TASK ITEM:
Look through the listing below and work out how many of its lines hold the word "with". Give only the number.

DATA UNDER STUDY:
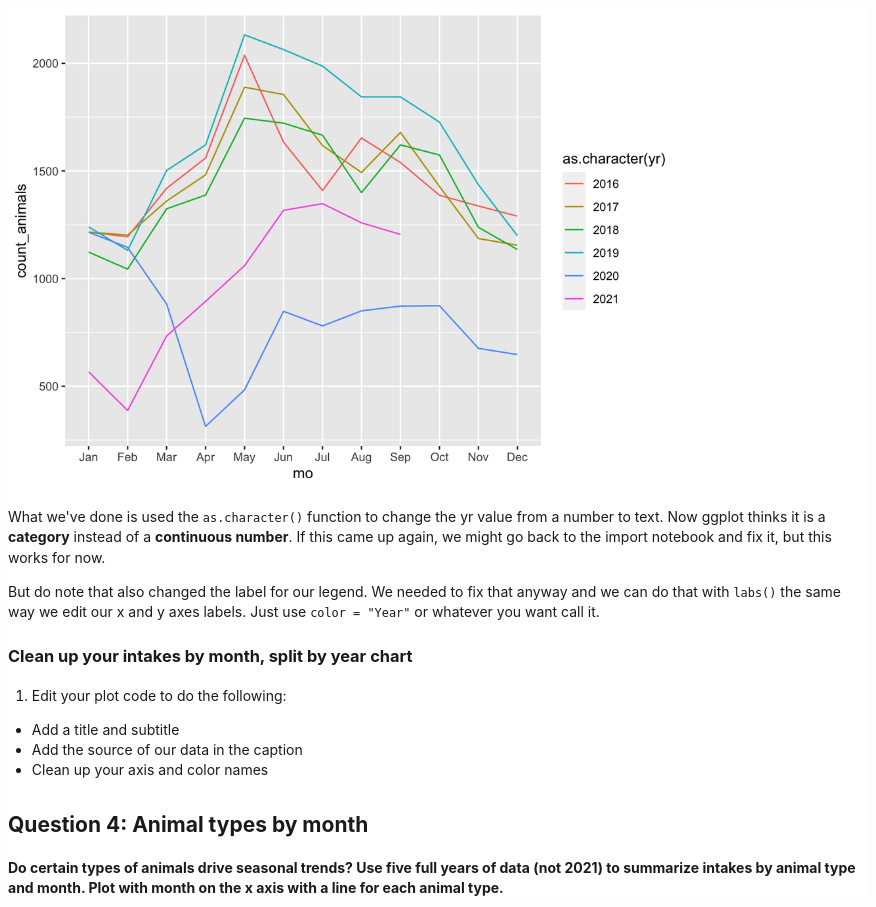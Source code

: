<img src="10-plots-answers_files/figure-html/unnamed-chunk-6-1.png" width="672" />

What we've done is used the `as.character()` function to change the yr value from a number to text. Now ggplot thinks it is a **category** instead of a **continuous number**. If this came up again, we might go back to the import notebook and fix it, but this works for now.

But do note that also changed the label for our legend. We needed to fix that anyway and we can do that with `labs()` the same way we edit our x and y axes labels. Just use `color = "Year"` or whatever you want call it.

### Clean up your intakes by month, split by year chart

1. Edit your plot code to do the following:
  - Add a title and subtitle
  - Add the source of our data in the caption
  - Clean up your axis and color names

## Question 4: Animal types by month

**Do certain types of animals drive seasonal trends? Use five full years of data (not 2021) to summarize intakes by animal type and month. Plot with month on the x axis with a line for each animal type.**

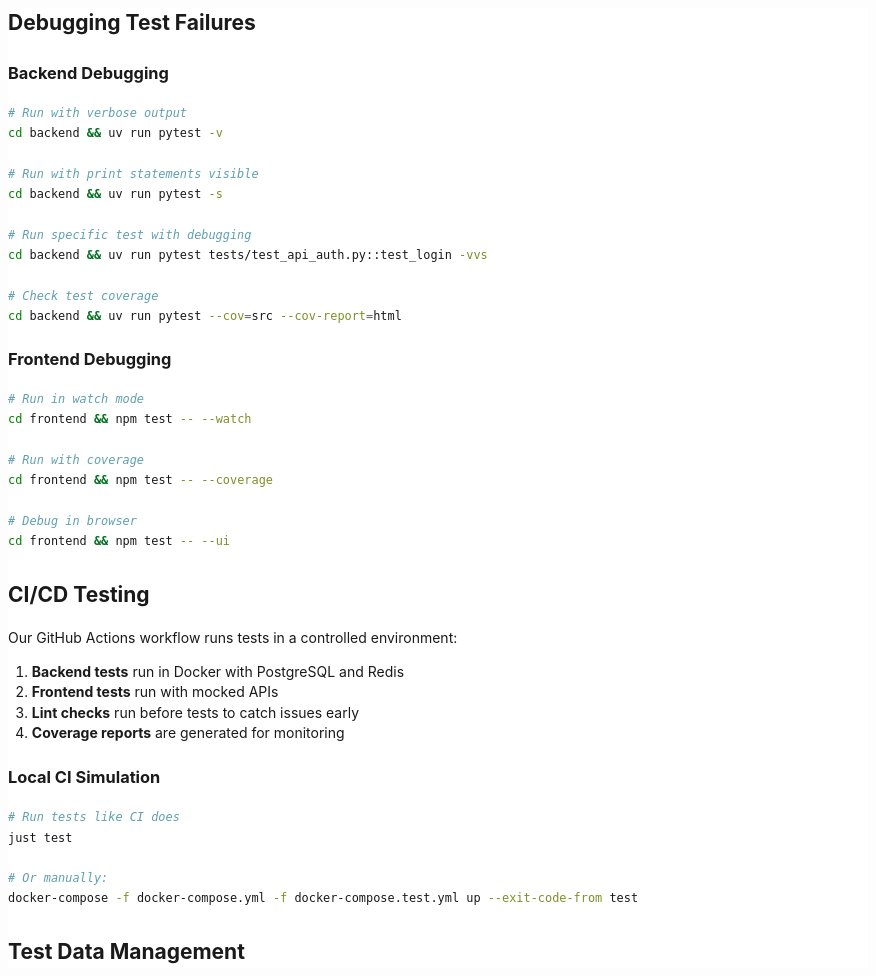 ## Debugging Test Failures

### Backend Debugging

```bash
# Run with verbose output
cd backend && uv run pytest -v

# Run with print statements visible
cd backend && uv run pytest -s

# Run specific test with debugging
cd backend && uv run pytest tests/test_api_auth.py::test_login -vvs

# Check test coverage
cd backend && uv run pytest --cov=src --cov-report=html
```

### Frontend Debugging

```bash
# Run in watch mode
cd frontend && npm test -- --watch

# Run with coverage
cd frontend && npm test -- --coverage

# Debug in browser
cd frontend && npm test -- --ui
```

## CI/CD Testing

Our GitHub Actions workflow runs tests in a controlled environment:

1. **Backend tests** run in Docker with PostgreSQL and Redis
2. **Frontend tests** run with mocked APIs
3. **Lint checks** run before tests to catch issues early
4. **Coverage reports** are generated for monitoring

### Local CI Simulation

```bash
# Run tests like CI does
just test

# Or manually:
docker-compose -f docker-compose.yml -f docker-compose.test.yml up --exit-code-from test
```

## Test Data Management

WORKED SOLUTION:
8